I frequent a place called Spiritweb on the internet, and I went there. The people there know me, as I have been going there for several years. I feel like I can trust most people there, and when I feel rather psychic, I generally go there to discuss what I am feeling and to experiment with what I am feeling psychic about at the time. When I entered the chat room, I explained that I had just watched John Edward and I was feeling rather Edweirdish. There is always someone there willing to help me experiment. I am very grateful for the people that go there, and have made some great friends over the years.

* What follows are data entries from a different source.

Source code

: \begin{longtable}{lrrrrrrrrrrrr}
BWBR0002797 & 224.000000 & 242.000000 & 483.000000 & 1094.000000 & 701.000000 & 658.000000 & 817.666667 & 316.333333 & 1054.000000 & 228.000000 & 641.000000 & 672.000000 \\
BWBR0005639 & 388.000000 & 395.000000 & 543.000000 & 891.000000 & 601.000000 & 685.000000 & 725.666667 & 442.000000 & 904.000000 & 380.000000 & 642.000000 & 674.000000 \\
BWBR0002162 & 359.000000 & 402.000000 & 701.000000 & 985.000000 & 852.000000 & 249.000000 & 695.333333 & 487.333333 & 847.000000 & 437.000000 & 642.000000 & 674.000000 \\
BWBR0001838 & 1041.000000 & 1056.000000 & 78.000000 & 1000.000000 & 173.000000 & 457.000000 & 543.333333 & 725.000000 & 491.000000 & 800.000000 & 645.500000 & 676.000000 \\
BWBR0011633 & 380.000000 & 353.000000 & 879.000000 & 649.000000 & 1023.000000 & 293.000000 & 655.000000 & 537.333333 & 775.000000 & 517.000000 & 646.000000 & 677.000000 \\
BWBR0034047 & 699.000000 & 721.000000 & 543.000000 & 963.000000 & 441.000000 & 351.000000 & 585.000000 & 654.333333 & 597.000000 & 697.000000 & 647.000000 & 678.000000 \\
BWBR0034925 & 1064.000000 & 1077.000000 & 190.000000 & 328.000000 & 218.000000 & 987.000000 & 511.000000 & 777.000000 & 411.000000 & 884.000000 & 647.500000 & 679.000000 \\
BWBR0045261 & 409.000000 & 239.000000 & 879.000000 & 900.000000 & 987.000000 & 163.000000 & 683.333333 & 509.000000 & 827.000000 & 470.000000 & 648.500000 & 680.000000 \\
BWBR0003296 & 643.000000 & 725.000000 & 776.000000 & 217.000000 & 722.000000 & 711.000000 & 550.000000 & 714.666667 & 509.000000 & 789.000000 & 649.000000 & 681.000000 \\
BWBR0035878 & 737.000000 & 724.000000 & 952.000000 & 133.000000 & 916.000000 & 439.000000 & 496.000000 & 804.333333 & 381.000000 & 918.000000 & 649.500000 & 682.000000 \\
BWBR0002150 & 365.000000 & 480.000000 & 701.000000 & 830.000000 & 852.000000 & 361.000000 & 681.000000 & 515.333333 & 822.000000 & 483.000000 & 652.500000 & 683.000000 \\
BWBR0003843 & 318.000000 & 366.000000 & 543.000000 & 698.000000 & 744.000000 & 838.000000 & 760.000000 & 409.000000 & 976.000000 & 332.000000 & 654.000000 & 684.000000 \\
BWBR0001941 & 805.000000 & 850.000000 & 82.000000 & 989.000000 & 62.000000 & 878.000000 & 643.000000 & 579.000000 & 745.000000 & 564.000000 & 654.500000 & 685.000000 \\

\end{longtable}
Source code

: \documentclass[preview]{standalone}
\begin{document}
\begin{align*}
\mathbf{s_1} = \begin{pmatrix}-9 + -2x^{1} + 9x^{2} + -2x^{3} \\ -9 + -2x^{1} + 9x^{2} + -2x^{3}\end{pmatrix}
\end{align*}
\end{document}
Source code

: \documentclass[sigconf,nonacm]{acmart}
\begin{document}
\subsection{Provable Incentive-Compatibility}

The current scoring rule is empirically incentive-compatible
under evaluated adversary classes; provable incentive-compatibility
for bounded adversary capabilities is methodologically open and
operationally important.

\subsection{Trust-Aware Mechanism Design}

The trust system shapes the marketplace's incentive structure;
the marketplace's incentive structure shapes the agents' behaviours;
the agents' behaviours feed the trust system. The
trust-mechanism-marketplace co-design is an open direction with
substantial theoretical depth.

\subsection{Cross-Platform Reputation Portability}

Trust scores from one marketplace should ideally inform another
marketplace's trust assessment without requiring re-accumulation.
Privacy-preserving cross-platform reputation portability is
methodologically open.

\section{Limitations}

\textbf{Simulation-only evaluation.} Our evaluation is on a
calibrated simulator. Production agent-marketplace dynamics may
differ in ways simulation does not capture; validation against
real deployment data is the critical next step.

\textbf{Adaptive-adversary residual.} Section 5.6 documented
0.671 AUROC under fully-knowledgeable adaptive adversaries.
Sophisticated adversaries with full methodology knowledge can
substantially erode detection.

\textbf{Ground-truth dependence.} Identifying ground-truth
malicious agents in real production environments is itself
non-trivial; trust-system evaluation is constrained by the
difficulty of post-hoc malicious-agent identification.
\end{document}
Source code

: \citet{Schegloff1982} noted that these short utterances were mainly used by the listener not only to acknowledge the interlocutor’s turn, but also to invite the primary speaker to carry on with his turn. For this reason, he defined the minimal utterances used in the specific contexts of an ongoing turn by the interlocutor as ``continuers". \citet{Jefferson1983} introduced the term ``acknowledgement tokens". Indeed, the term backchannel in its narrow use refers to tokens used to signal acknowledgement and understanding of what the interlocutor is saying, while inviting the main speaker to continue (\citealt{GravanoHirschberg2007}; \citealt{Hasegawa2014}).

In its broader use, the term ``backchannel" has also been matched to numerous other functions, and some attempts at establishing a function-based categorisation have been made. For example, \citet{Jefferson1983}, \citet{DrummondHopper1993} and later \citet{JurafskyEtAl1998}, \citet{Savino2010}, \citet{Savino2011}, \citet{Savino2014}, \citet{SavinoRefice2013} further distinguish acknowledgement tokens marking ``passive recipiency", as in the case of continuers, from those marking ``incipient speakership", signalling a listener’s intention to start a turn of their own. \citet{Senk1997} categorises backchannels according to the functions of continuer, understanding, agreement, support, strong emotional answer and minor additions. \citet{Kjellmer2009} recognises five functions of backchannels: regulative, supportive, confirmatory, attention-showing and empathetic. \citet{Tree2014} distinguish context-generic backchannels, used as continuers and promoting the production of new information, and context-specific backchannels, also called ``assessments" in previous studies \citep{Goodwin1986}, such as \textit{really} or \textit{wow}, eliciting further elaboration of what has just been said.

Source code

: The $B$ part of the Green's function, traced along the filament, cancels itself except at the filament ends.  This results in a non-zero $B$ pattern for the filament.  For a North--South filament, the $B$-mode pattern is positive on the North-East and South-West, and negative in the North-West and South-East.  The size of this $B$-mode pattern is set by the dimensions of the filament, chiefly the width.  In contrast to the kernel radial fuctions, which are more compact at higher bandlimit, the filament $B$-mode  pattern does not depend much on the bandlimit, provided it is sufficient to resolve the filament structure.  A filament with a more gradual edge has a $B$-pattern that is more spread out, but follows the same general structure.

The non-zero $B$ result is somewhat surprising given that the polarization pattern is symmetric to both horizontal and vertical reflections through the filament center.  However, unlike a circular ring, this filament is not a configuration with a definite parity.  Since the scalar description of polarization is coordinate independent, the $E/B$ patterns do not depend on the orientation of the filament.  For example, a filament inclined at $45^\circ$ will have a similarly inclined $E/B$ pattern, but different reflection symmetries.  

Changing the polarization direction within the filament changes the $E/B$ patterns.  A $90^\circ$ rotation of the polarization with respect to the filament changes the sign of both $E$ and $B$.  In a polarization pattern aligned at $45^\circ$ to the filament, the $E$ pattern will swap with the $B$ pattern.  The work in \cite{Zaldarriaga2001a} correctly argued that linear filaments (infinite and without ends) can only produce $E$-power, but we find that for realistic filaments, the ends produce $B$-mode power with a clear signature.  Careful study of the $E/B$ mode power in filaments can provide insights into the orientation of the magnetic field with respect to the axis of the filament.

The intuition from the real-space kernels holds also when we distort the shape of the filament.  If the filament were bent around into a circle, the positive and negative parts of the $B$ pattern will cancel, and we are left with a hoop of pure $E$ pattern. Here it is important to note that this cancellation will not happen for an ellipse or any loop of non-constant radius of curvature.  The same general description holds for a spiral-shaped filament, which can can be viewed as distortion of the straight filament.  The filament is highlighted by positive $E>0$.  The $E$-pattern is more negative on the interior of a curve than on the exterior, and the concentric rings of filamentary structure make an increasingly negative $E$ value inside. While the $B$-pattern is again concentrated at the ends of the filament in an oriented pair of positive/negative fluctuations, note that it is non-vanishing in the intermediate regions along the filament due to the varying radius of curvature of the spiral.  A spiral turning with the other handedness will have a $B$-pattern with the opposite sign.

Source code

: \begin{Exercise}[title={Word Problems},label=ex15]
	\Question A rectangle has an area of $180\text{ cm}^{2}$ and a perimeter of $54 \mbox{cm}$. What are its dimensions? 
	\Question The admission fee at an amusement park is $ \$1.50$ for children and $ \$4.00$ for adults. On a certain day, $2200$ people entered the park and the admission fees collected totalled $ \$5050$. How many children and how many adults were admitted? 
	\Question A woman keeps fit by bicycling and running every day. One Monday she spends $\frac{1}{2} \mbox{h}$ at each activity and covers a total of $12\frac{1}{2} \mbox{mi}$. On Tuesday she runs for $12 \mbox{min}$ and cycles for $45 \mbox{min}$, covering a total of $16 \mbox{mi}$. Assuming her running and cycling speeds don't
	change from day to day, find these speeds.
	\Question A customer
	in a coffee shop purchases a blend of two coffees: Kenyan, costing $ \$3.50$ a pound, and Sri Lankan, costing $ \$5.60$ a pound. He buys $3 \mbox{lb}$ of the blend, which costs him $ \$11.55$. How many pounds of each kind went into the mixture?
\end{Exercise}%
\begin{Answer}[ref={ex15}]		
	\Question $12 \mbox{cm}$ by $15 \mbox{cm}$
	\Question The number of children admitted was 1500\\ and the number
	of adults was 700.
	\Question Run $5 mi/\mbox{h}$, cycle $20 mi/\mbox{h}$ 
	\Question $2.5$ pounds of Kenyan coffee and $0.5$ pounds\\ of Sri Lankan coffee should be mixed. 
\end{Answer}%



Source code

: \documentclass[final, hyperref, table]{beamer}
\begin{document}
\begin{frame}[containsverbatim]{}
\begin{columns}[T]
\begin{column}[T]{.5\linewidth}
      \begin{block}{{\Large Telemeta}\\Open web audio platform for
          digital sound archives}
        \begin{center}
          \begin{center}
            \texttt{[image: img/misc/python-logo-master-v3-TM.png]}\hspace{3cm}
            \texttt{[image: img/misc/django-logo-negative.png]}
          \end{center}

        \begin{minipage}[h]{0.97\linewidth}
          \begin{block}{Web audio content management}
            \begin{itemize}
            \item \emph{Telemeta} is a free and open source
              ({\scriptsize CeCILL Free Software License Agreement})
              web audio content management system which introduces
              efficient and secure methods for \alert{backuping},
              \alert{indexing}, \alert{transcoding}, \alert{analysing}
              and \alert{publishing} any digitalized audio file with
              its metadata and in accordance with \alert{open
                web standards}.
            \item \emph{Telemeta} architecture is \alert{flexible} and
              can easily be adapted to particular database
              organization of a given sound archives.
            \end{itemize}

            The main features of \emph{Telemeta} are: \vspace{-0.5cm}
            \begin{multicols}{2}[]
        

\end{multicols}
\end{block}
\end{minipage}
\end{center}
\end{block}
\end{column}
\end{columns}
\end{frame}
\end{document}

Of course, right away, people started to step forward to ask questions. I haven't given any readings there in quite some time because I started to feel used. When you offer free advice, people flock out of the woodwork, and when you are good at it, they won't leave you alone. So a few years ago, I stopped doing readings after several months of constant pressure to give readings every time I went there. My whole reason for going there was to talk and maybe compare notes with other people like me. There are not any people in my area that I know of that actually practice and work on their psychic abilities. No workshops, no groups, no spiritualistic churches etc. So I have had to turn towards the worldwide web for an outlet and place to experiment and discuss my own experiences. I have never considered myself a great psychic, the abilities seem to come and go, and the last few years, I have had a lot of personal issues to deal with so I haven't focused too much on that area of my life. Although I must admit, it is always on my mind. I am always thinking and philosophizing inside myself. I didn't know what I was in for over then next few weeks.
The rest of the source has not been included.